As you know, a 4.8 tyre at single digit psi has handling quirks, self steer and following camber being the main ones. Runing it slack made this feel like too much of a handful. I stuck with 69 and a long reach / short stem. All the other aspects of modern geo work great on a fatty, long reach, lower BBand steep STA. I really love mine!
Hey, does anyone have a Pivot Les Fat where their frame is peeling? I bought a 2019 Les fat and my frame is "Peeling", but it looks like it's "cracking". I contacted Pivot and they said it's just cosmetic. Has anyone else had this happen to their frame? I can send pictures if anyone is curious.
I have a RSD Mayor V5 on order. 67* HA at sag with a 100mm fork (490mm a2c). Currently own a XL V4 and run a mastodon std 120mm, so 66* hta at sag, 65* static. The V4 is great, just not long enough. At 6’4 the XXL V5 with a 500mm reach is much better suited. I run a 170mm dropper on the V4 and that will fit just fine for me on the XXL V5 as they have reasonable seat post lengths with internal dropper routing.
Mayor V5 HTA: 67* (490mm a2c) Reach: 466 L CS: 435-450 sliding dropouts STA: 74* ETT: 635 L
One thing to look out for is short bikes with slack HTAs. I find that to ride like poop. Luckily other brands besides rsd like rocky mtn, pole, norco and some others are making fat bikes.
But for example, fatback look nice and all, but super short. Probably works ok for shorter people if you size up, but their largest size Skookum has a 433 reach That’s pretty much a size small on a rsd, pole or rocky. I would need a 120mm stem to get my bars where they need to be
Growler bikes are also one to check out if not too tall. They run a little short as well too though, but not too bad. Really like their bikes, but just need about 30mm more reach for me to be able to run a proper stem length.

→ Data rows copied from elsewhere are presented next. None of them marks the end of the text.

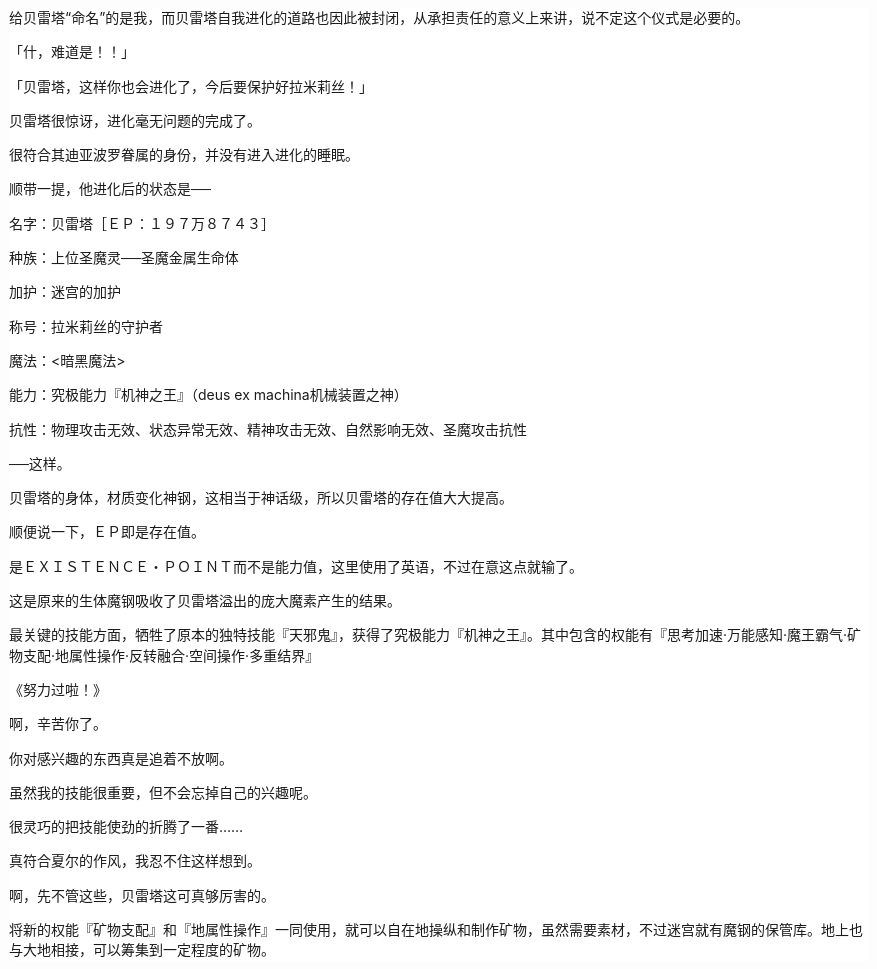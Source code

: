 给贝雷塔“命名”的是我，而贝雷塔自我进化的道路也因此被封闭，从承担责任的意义上来讲，说不定这个仪式是必要的。

「什，难道是！！」

「贝雷塔，这样你也会进化了，今后要保护好拉米莉丝！」

贝雷塔很惊讶，进化毫无问题的完成了。

很符合其迪亚波罗眷属的身份，并没有进入进化的睡眠。

顺带一提，他进化后的状态是──





名字：贝雷塔［ＥＰ：１９７万８７４３］

种族：上位圣魔灵──圣魔金属生命体

加护：迷宫的加护

称号：拉米莉丝的守护者

魔法：<暗黑魔法>

能力：究极能力『机神之王』（deus ex machina机械装置之神）

抗性：物理攻击无效、状态异常无效、精神攻击无效、自然影响无效、圣魔攻击抗性





──这样。

贝雷塔的身体，材质变化神钢，这相当于神话级，所以贝雷塔的存在值大大提高。

顺便说一下，ＥＰ即是存在值。

是ＥＸＩＳＴＥＮＣＥ・ＰＯＩＮＴ而不是能力值，这里使用了英语，不过在意这点就输了。

这是原来的生体魔钢吸收了贝雷塔溢出的庞大魔素产生的结果。

最关键的技能方面，牺牲了原本的独特技能『天邪鬼』，获得了究极能力『机神之王』。其中包含的权能有『思考加速·万能感知·魔王霸气·矿物支配·地属性操作·反转融合·空间操作·多重结界』





《努力过啦！》





啊，辛苦你了。

你对感兴趣的东西真是追着不放啊。

虽然我的技能很重要，但不会忘掉自己的兴趣呢。

很灵巧的把技能使劲的折腾了一番……

真符合夏尔的作风，我忍不住这样想到。

啊，先不管这些，贝雷塔这可真够厉害的。

将新的权能『矿物支配』和『地属性操作』一同使用，就可以自在地操纵和制作矿物，虽然需要素材，不过迷宫就有魔钢的保管库。地上也与大地相接，可以筹集到一定程度的矿物。
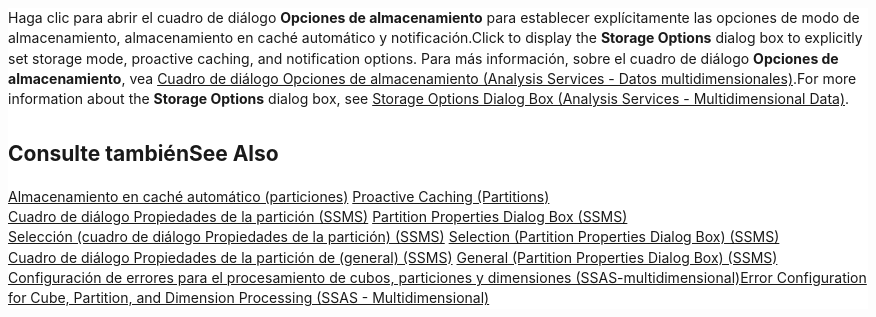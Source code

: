  <span data-ttu-id="c7c1f-156">Haga clic para abrir el cuadro de diálogo **Opciones de almacenamiento** para establecer explícitamente las opciones de modo de almacenamiento, almacenamiento en caché automático y notificación.</span><span class="sxs-lookup"><span data-stu-id="c7c1f-156">Click to display the **Storage Options** dialog box to explicitly set storage mode, proactive caching, and notification options.</span></span> <span data-ttu-id="c7c1f-157">Para más información, sobre el cuadro de diálogo **Opciones de almacenamiento**, vea [Cuadro de diálogo Opciones de almacenamiento &#40;Analysis Services - Datos multidimensionales&#41;](storage-options-dialog-box-analysis-services-multidimensional-data.md).</span><span class="sxs-lookup"><span data-stu-id="c7c1f-157">For more information about the **Storage Options** dialog box, see [Storage Options Dialog Box &#40;Analysis Services - Multidimensional Data&#41;](storage-options-dialog-box-analysis-services-multidimensional-data.md).</span></span>  
  
## <a name="see-also"></a><span data-ttu-id="c7c1f-158">Consulte también</span><span class="sxs-lookup"><span data-stu-id="c7c1f-158">See Also</span></span>  
 <span data-ttu-id="c7c1f-159">[Almacenamiento en caché automático &#40;particiones&#41;](multidimensional-models-olap-logical-cube-objects/partitions-proactive-caching.md) </span><span class="sxs-lookup"><span data-stu-id="c7c1f-159">[Proactive Caching &#40;Partitions&#41;](multidimensional-models-olap-logical-cube-objects/partitions-proactive-caching.md) </span></span>  
 <span data-ttu-id="c7c1f-160">[Cuadro de diálogo Propiedades de la partición &#40;SSMS&#41;](partition-properties-dialog-box-ssms.md) </span><span class="sxs-lookup"><span data-stu-id="c7c1f-160">[Partition Properties Dialog Box &#40;SSMS&#41;](partition-properties-dialog-box-ssms.md) </span></span>  
 <span data-ttu-id="c7c1f-161">[Selección &#40;cuadro de diálogo Propiedades de la partición&#41; &#40;SSMS&#41;](selection-partition-properties-dialog-box-ssms.md) </span><span class="sxs-lookup"><span data-stu-id="c7c1f-161">[Selection &#40;Partition Properties Dialog Box&#41; &#40;SSMS&#41;](selection-partition-properties-dialog-box-ssms.md) </span></span>  
 <span data-ttu-id="c7c1f-162">[Cuadro de diálogo Propiedades de la partición de &#40;general&#41; &#40;SSMS&#41;](general-partition-properties-dialog-box-ssms.md) </span><span class="sxs-lookup"><span data-stu-id="c7c1f-162">[General &#40;Partition Properties Dialog Box&#41; &#40;SSMS&#41;](general-partition-properties-dialog-box-ssms.md) </span></span>  
 [<span data-ttu-id="c7c1f-163">Configuración de errores para el procesamiento de cubos, particiones y dimensiones &#40;SSAS-multidimensional&#41;</span><span class="sxs-lookup"><span data-stu-id="c7c1f-163">Error Configuration for Cube, Partition, and Dimension Processing &#40;SSAS - Multidimensional&#41;</span></span>](multidimensional-models/error-configuration-for-cube-partition-and-dimension-processing.md)  
  
  
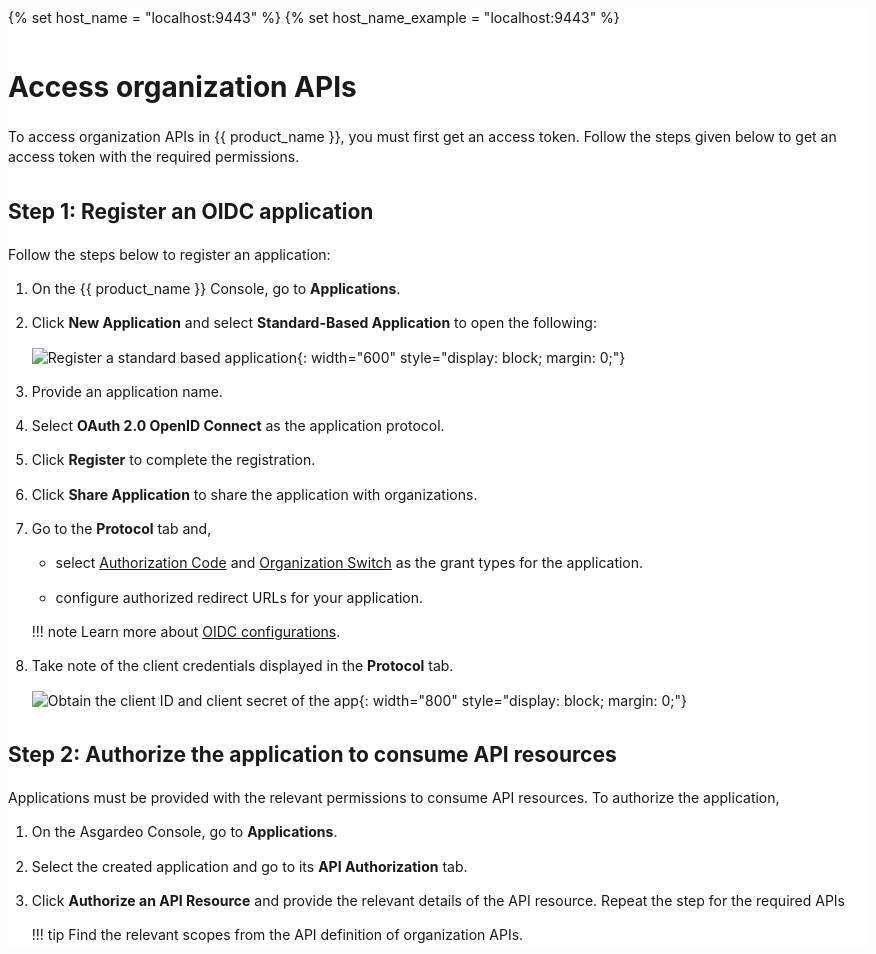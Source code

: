 {% set host_name = "localhost:9443" %}
{% set host_name_example = "localhost:9443" %}

# Access organization APIs

To access organization APIs in {{ product_name }}, you must first get an access token. Follow the steps given below to get an access token with the required permissions.

## Step 1: Register an OIDC application

Follow the steps below to register an application:

1. On the {{ product_name }} Console, go to **Applications**.

2. Click **New Application** and select **Standard-Based Application** to open the following:

    ![Register a standard based application]({{base_path}}/assets/img/apis/management-apis/register-a-sba.png){: width="600" style="display: block; margin: 0;"}

3. Provide an application name.

4. Select **OAuth 2.0 OpenID Connect** as the application protocol.

5. Click **Register** to complete the registration.

6. Click **Share Application** to share the application with organizations.

7. Go to the **Protocol** tab and,
 
    - select [Authorization Code]({{base_path}}/references/grant-types/#authorization-code-grant) and [Organization Switch]({{base_path}}/references/grant-types/#organization-switch-grant) as the grant types for the application.

    - configure authorized redirect URLs for your application.

    !!! note
        Learn more about [OIDC configurations]({{base_path}}/references/app-settings/oidc-settings-for-app/).

8. Take note of the client credentials displayed in the **Protocol** tab.

    ![Obtain the client ID and client secret of the app]({{base_path}}/assets/img/apis/management-apis/obtain-client-credentials.png){: width="800" style="display: block; margin: 0;"}


## Step 2: Authorize the application to consume API resources

Applications must be provided with the relevant permissions to consume API resources. To authorize the application,

1. On the Asgardeo Console, go to **Applications**.

2. Select the created application and go to its **API Authorization** tab.

3. Click **Authorize an API Resource** and provide the relevant details of the API resource. Repeat the step for the required APIs

    !!! tip
        Find the relevant scopes from the API definition of organization APIs.
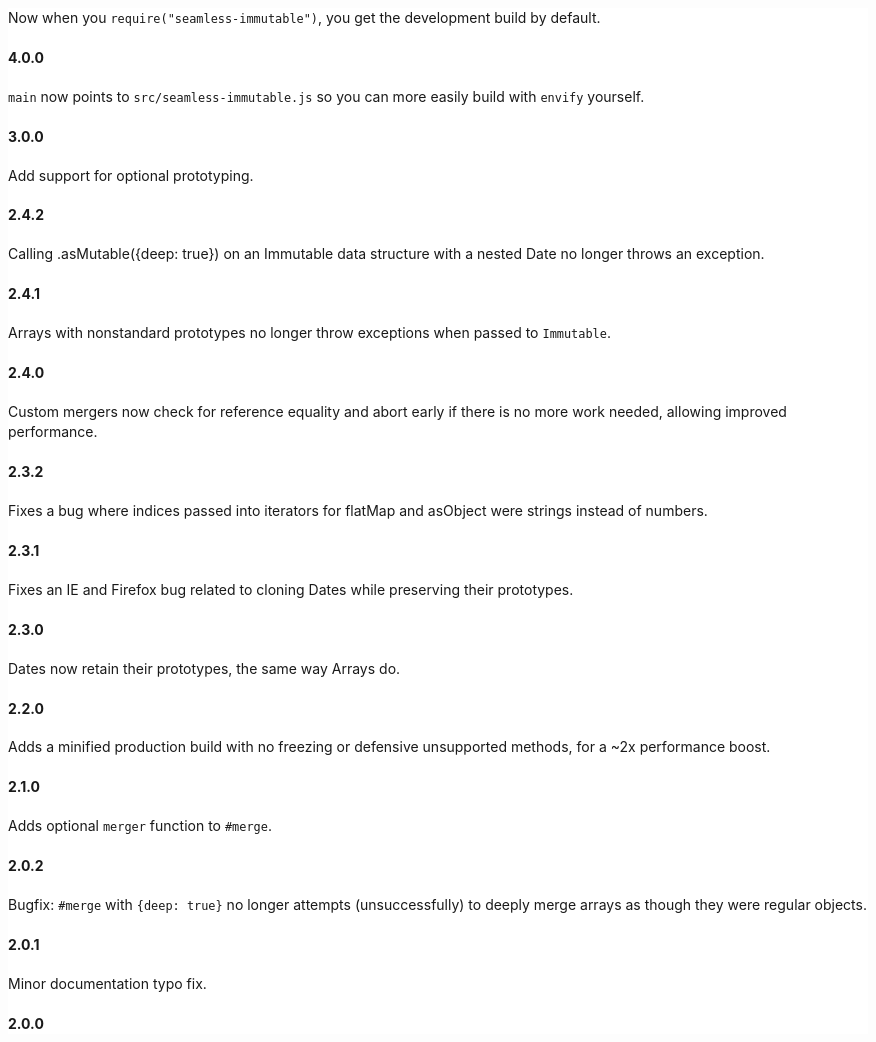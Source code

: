 Now when you `require("seamless-immutable")`, you get the development build by default.

#### 4.0.0

`main` now points to `src/seamless-immutable.js` so you can more easily build with `envify` yourself.

#### 3.0.0

Add support for optional prototyping.

#### 2.4.2

Calling .asMutable({deep: true}) on an Immutable data structure with a nested Date no longer throws an exception.

#### 2.4.1

Arrays with nonstandard prototypes no longer throw exceptions when passed to `Immutable`.

#### 2.4.0

Custom mergers now check for reference equality and abort early if there is no more work needed, allowing improved performance.

#### 2.3.2

Fixes a bug where indices passed into iterators for flatMap and asObject were strings instead of numbers.

#### 2.3.1

Fixes an IE and Firefox bug related to cloning Dates while preserving their prototypes.

#### 2.3.0

Dates now retain their prototypes, the same way Arrays do.

#### 2.2.0

Adds a minified production build with no freezing or defensive unsupported methods, for a ~2x performance boost.

#### 2.1.0

Adds optional `merger` function to `#merge`.

#### 2.0.2

Bugfix: `#merge` with `{deep: true}` no longer attempts (unsuccessfully) to deeply merge arrays as though they were regular objects.

#### 2.0.1

Minor documentation typo fix.

#### 2.0.0
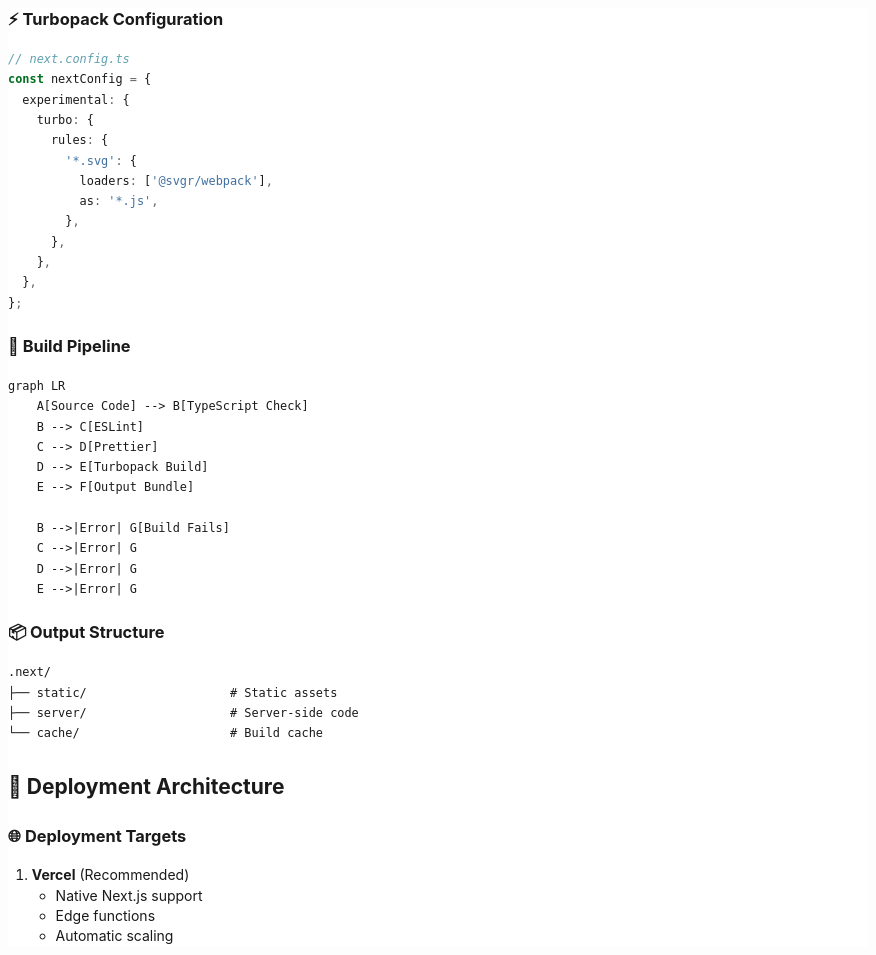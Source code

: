 ### ⚡ **Turbopack Configuration**

```typescript
// next.config.ts
const nextConfig = {
  experimental: {
    turbo: {
      rules: {
        '*.svg': {
          loaders: ['@svgr/webpack'],
          as: '*.js',
        },
      },
    },
  },
};
```

### 🎯 **Build Pipeline**

```mermaid
graph LR
    A[Source Code] --> B[TypeScript Check]
    B --> C[ESLint]
    C --> D[Prettier]
    D --> E[Turbopack Build]
    E --> F[Output Bundle]

    B -->|Error| G[Build Fails]
    C -->|Error| G
    D -->|Error| G
    E -->|Error| G
```

### 📦 **Output Structure**

```
.next/
├── static/                    # Static assets
├── server/                    # Server-side code
└── cache/                     # Build cache
```

## 🚀 Deployment Architecture

### 🌐 **Deployment Targets**

1. **Vercel** (Recommended)
   - Native Next.js support
   - Edge functions
   - Automatic scaling
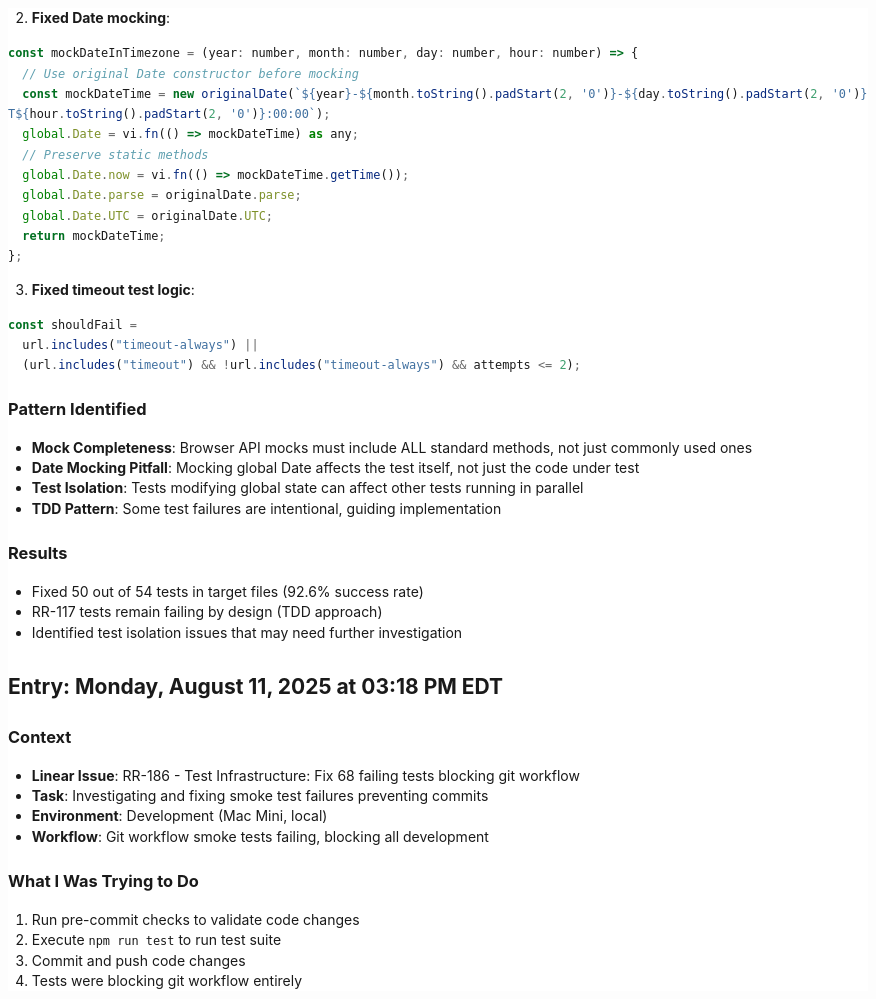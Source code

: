 2. **Fixed Date mocking**:

```javascript
const mockDateInTimezone = (year: number, month: number, day: number, hour: number) => {
  // Use original Date constructor before mocking
  const mockDateTime = new originalDate(`${year}-${month.toString().padStart(2, '0')}-${day.toString().padStart(2, '0')}T${hour.toString().padStart(2, '0')}:00:00`);
  global.Date = vi.fn(() => mockDateTime) as any;
  // Preserve static methods
  global.Date.now = vi.fn(() => mockDateTime.getTime());
  global.Date.parse = originalDate.parse;
  global.Date.UTC = originalDate.UTC;
  return mockDateTime;
};
```

3. **Fixed timeout test logic**:

```javascript
const shouldFail =
  url.includes("timeout-always") ||
  (url.includes("timeout") && !url.includes("timeout-always") && attempts <= 2);
```

### Pattern Identified

- **Mock Completeness**: Browser API mocks must include ALL standard methods, not just commonly used ones
- **Date Mocking Pitfall**: Mocking global Date affects the test itself, not just the code under test
- **Test Isolation**: Tests modifying global state can affect other tests running in parallel
- **TDD Pattern**: Some test failures are intentional, guiding implementation

### Results

- Fixed 50 out of 54 tests in target files (92.6% success rate)
- RR-117 tests remain failing by design (TDD approach)
- Identified test isolation issues that may need further investigation

## Entry: Monday, August 11, 2025 at 03:18 PM EDT

### Context

- **Linear Issue**: RR-186 - Test Infrastructure: Fix 68 failing tests blocking git workflow
- **Task**: Investigating and fixing smoke test failures preventing commits
- **Environment**: Development (Mac Mini, local)
- **Workflow**: Git workflow smoke tests failing, blocking all development

### What I Was Trying to Do

1. Run pre-commit checks to validate code changes
2. Execute `npm run test` to run test suite
3. Commit and push code changes
4. Tests were blocking git workflow entirely
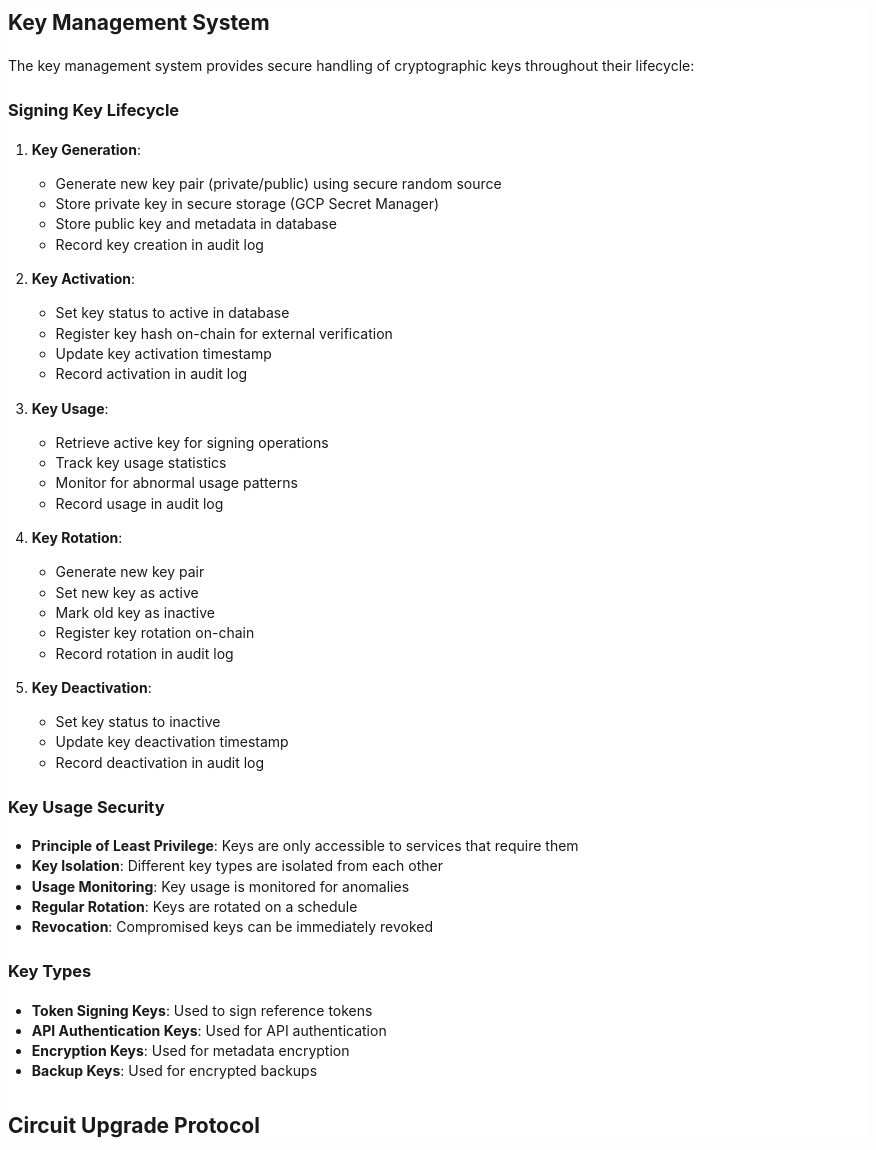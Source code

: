 ## Key Management System

The key management system provides secure handling of cryptographic keys throughout their lifecycle:

### Signing Key Lifecycle

1. **Key Generation**:
   - Generate new key pair (private/public) using secure random source
   - Store private key in secure storage (GCP Secret Manager)
   - Store public key and metadata in database
   - Record key creation in audit log

2. **Key Activation**:
   - Set key status to active in database
   - Register key hash on-chain for external verification
   - Update key activation timestamp
   - Record activation in audit log

3. **Key Usage**:
   - Retrieve active key for signing operations
   - Track key usage statistics
   - Monitor for abnormal usage patterns
   - Record usage in audit log

4. **Key Rotation**:
   - Generate new key pair
   - Set new key as active
   - Mark old key as inactive
   - Register key rotation on-chain
   - Record rotation in audit log

5. **Key Deactivation**:
   - Set key status to inactive
   - Update key deactivation timestamp
   - Record deactivation in audit log

### Key Usage Security

- **Principle of Least Privilege**: Keys are only accessible to services that require them
- **Key Isolation**: Different key types are isolated from each other
- **Usage Monitoring**: Key usage is monitored for anomalies
- **Regular Rotation**: Keys are rotated on a schedule
- **Revocation**: Compromised keys can be immediately revoked

### Key Types

- **Token Signing Keys**: Used to sign reference tokens
- **API Authentication Keys**: Used for API authentication
- **Encryption Keys**: Used for metadata encryption
- **Backup Keys**: Used for encrypted backups

## Circuit Upgrade Protocol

As for STA not being steep enough; these are hardtails, they get steeper when you ride and don’t have rear shocks that compress and slackens out the STA on steep climbs. Also, most have a straight seat tube, so that is a true STA you are looking at not a full sus with a curved seat tube and a STA measured at the seat collar or handle bar height. But, if you must have a steep STA on a hardtail for whatever reason, then slide your seat forward on the saddle 10-20mm or so. Every 10mm you move the saddle, the STA changes a degree. Just make sure you have a bike long enough to allow for that.